Gilad Shalit: Rejoicing After The Deal Is Done
If you’d wanted to hear my sermon, you’d have come to Shul, but...
I have taken a couple of days to process my own feelings about the impending prisoner exchange in Israel, which will include the return of Gilat Shalit after five years in Hamas captivity. By Shabbat Chol HaMoed I felt able to offer some thoughts on an extraordinary moment in Israel’s history.
I saw a quote from MK Yisrael Hasson which sums up my stance beautifully: הלב שמח, הראש דואג – the heart rejoices, the head worries. Who is not filled with delight at the prospect of Gilad’s return – a Jewish boy, a soldier captured protecting our land, will soon be freed and celebrating with his family? Yet who is not also consumed with angst at the prospect of releasing 1000 Palestinian prisoners, many of whom were responsible for major terrorist atrocities? And perhaps more worrying, what are the longer-term consequences for Israel of vastly inequitable deals such as this? It is hard to escape the conclusion that this is a victory for Hamas and an incentive for further abductions.
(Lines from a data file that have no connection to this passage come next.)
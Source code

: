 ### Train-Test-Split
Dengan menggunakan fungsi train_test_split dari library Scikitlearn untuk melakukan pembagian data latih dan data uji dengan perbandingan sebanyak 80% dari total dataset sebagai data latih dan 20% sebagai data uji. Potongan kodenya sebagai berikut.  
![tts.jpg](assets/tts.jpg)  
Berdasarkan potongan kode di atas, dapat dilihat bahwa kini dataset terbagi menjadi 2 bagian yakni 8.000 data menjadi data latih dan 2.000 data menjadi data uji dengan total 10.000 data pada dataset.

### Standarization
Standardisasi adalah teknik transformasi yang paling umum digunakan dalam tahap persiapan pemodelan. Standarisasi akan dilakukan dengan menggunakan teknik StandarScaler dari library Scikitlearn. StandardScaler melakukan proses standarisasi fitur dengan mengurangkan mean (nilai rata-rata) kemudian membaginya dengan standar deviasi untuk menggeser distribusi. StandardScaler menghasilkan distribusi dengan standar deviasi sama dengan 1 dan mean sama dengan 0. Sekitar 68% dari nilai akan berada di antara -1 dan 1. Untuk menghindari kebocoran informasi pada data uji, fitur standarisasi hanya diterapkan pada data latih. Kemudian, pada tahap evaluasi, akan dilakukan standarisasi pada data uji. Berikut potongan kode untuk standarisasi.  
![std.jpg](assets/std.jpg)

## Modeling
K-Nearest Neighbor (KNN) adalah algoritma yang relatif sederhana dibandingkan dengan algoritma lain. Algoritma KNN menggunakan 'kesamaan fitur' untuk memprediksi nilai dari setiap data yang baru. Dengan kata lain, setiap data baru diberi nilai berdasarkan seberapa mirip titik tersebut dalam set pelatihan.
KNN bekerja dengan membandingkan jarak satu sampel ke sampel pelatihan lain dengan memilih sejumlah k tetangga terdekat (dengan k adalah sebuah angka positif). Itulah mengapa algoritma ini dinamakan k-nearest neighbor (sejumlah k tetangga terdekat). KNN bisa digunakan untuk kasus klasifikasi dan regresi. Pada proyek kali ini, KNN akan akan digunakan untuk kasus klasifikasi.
Jewish sources have long debated this issue. The most well-know case was that of the 13th-century German-Jewish leader, Rabbi Meir of Rothenburg, who was kidnapped in Lombardy in 1286. Tradition has it that a huge sum was raised to ransom him, but he refused to allow the community to pay the money for fear of encouraging other abductions. Even after he died in prison in 1293, his body wasn’t released for burial for a further 14 years. In more recent times, the view of Rabbi Yaakov Kaminetsky, a world-leading American scholar, was solicited during a 1970 Arab plane-hijacking. One of the passengers was Rabbi Yitzhak Hutner, a famous Rosh Yeshivah and Torah personality. Rabbi Hutner’s students were considering raising a large ransom for his release, but Rabbi Kaminetsky opposed this move. He argued that in wartime (and he considered the ongoing Arab-Israeli hostilities to be such a situation), the delivery of a ransom strengthens the enemy’s position, something unconscionable, no matter the alternative.
Yet in my view, this position, while compelling, is only relevant pre facto and must not determine our response to the Shalit deal post facto. This distinction is informed by a halachic rule about what one says about a poor purchase made by a friend – while beforehand one may say that one doesn’t like the item, once he or she has purchased it, one must set aside one’s reservations and be unfailingly supportive and positive.
The agreement over Gilad Shalit’s release is done. Whatever our misgivings about the deal and its consequences, we must all now thank God that it has happened and enthusiastically celebrate Gilad’s imminent return to his family. Any other response would devalue the significance of his release, spurn the efforts expended by so many on his behalf and divide the Jewish people.